**What you are asked to do:** Set down exactly the lines below between the line holding "- 깊으면 깊어질수록 덩달아 길어지는 경로" and the line holding "파일 시스템에 저장하기", inclusive; no other line belongs in the answer.

**Data provided:**
========================================================================

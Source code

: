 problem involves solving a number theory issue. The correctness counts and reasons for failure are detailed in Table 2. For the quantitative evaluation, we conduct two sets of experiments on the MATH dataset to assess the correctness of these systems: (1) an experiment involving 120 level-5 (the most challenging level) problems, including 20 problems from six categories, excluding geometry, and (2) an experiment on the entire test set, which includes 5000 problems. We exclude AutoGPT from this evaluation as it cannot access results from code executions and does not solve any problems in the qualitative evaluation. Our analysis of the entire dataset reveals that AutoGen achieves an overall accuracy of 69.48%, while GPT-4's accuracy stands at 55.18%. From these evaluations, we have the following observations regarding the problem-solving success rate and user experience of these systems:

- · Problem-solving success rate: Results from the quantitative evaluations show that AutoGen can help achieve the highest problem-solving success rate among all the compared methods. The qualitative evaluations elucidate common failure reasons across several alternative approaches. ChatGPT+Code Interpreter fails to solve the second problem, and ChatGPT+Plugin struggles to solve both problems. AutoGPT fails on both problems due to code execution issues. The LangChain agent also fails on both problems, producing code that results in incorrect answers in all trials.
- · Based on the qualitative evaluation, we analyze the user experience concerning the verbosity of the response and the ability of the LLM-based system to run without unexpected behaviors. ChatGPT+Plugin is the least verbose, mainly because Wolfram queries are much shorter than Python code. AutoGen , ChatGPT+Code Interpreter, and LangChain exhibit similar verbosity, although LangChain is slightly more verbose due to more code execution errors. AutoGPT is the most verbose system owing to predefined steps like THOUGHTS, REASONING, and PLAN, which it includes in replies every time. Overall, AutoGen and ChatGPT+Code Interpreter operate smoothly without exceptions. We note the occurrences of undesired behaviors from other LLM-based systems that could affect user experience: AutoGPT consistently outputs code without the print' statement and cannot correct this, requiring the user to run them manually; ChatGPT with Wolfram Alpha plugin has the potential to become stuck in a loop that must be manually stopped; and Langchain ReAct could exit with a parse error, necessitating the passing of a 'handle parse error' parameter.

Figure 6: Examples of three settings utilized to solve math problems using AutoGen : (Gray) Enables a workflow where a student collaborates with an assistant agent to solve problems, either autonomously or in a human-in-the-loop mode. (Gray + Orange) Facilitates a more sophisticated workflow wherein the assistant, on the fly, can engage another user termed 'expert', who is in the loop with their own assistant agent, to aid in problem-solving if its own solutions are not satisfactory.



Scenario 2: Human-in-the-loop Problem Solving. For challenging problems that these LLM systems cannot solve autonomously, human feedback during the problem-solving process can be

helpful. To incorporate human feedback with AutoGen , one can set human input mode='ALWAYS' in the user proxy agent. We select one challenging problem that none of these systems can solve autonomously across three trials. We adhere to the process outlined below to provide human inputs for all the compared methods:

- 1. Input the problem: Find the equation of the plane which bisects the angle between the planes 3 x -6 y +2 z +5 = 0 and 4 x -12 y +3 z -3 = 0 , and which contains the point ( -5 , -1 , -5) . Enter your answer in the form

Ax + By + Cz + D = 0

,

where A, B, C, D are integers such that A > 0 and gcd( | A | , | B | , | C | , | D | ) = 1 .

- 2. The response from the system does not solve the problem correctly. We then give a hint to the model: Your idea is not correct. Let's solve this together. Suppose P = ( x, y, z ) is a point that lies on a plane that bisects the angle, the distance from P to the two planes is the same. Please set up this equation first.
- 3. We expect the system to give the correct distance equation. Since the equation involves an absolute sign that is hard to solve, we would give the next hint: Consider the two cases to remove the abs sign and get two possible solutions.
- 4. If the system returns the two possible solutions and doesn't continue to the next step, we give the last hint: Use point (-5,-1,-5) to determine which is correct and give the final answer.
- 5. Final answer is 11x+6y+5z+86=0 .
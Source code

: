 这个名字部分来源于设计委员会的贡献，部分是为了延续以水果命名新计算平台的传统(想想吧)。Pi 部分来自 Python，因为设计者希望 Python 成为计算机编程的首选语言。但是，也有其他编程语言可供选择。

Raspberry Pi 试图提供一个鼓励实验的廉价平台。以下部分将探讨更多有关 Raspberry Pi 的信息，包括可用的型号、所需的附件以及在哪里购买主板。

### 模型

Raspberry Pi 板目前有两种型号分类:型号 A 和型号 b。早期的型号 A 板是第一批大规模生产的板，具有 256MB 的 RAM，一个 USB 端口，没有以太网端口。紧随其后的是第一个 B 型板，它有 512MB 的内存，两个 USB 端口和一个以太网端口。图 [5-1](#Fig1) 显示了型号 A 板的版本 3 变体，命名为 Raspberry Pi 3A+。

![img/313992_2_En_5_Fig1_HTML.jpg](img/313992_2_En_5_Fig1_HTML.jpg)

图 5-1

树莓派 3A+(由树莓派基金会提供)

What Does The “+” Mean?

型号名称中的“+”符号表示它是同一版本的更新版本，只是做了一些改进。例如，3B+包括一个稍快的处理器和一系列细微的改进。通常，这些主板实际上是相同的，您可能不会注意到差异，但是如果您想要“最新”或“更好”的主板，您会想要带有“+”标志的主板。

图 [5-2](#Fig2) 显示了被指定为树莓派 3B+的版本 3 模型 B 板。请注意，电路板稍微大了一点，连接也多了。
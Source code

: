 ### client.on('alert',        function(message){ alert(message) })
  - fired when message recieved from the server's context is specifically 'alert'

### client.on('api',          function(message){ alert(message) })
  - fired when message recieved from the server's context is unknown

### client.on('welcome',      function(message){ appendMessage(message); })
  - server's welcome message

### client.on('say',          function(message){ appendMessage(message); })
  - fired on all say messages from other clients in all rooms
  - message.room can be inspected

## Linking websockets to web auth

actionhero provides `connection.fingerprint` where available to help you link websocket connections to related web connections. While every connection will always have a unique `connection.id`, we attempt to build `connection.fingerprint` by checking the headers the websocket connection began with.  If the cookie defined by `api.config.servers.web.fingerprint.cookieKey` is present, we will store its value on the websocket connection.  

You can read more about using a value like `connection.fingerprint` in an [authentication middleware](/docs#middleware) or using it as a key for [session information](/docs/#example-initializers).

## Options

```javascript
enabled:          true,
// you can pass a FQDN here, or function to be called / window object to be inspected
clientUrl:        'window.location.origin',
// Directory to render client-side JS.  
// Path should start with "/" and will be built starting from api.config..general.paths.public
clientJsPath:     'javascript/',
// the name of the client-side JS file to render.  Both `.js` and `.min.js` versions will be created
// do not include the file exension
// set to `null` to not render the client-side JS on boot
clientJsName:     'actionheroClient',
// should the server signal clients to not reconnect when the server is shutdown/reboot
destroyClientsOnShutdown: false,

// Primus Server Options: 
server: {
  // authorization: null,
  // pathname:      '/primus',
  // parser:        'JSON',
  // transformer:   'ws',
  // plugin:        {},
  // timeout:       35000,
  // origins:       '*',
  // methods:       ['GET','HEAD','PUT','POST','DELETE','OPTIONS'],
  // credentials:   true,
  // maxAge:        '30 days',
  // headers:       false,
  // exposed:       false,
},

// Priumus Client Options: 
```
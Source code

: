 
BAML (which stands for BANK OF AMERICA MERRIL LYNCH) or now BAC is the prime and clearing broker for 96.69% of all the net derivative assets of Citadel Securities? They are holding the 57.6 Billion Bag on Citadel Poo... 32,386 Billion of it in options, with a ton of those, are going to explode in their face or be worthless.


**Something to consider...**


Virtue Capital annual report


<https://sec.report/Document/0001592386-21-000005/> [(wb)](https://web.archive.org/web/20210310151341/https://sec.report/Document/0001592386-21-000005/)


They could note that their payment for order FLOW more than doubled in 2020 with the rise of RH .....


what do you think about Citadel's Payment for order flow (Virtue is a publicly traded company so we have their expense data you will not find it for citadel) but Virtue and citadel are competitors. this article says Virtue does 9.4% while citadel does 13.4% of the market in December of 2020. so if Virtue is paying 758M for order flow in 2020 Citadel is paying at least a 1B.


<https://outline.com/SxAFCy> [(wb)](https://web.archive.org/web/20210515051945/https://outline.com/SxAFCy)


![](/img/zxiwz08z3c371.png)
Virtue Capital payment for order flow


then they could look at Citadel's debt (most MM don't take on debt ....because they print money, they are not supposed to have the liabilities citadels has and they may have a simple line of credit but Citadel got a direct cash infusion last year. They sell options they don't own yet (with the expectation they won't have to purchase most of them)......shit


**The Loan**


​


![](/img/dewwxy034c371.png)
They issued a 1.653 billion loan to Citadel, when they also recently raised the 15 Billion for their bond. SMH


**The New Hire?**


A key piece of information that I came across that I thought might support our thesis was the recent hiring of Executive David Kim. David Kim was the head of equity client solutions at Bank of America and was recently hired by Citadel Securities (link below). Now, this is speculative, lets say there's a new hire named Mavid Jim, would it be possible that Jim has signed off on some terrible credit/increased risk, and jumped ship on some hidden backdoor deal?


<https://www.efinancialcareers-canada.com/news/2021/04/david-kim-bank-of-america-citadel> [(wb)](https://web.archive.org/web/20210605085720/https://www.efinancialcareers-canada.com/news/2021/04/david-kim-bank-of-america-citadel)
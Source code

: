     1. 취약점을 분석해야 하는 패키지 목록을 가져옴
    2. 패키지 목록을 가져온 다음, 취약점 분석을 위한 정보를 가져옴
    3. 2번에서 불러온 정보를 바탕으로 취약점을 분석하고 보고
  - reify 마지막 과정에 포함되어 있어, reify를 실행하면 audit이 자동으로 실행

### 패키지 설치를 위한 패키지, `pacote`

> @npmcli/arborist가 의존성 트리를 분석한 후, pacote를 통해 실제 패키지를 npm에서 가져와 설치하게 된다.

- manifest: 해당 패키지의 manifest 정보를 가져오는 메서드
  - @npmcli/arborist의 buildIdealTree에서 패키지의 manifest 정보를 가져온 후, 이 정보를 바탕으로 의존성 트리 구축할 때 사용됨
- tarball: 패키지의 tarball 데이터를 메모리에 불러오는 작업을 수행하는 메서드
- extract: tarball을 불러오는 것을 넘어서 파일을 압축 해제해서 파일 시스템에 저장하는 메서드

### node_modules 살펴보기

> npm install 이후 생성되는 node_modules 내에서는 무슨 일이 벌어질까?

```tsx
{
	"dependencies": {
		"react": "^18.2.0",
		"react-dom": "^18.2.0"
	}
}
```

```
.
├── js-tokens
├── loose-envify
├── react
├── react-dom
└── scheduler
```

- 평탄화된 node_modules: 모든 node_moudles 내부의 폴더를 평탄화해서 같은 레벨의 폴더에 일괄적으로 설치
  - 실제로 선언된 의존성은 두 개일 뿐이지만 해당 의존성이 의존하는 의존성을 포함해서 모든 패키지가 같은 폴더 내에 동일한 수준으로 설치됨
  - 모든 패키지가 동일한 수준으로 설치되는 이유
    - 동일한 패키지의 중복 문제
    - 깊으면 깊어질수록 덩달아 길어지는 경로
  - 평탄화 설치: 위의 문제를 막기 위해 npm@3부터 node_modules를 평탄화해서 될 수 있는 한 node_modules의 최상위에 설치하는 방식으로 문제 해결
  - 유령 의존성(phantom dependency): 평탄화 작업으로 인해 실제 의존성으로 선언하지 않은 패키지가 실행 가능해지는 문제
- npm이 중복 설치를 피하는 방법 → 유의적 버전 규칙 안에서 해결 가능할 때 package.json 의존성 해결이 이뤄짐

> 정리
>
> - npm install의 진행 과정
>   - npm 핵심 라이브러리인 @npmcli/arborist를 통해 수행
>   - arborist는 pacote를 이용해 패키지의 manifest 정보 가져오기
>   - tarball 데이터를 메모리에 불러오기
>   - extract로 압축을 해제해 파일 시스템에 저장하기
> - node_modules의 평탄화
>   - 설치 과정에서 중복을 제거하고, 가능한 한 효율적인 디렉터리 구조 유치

========================================================================

**Solution for this task:**
    - 깊으면 깊어질수록 덩달아 길어지는 경로
  - 평탄화 설치: 위의 문제를 막기 위해 npm@3부터 node_modules를 평탄화해서 될 수 있는 한 node_modules의 최상위에 설치하는 방식으로 문제 해결
  - 유령 의존성(phantom dependency): 평탄화 작업으로 인해 실제 의존성으로 선언하지 않은 패키지가 실행 가능해지는 문제
- npm이 중복 설치를 피하는 방법 → 유의적 버전 규칙 안에서 해결 가능할 때 package.json 의존성 해결이 이뤄짐

> 정리
>
> - npm install의 진행 과정
>   - npm 핵심 라이브러리인 @npmcli/arborist를 통해 수행
>   - arborist는 pacote를 이용해 패키지의 manifest 정보 가져오기
>   - tarball 데이터를 메모리에 불러오기
>   - extract로 압축을 해제해 파일 시스템에 저장하기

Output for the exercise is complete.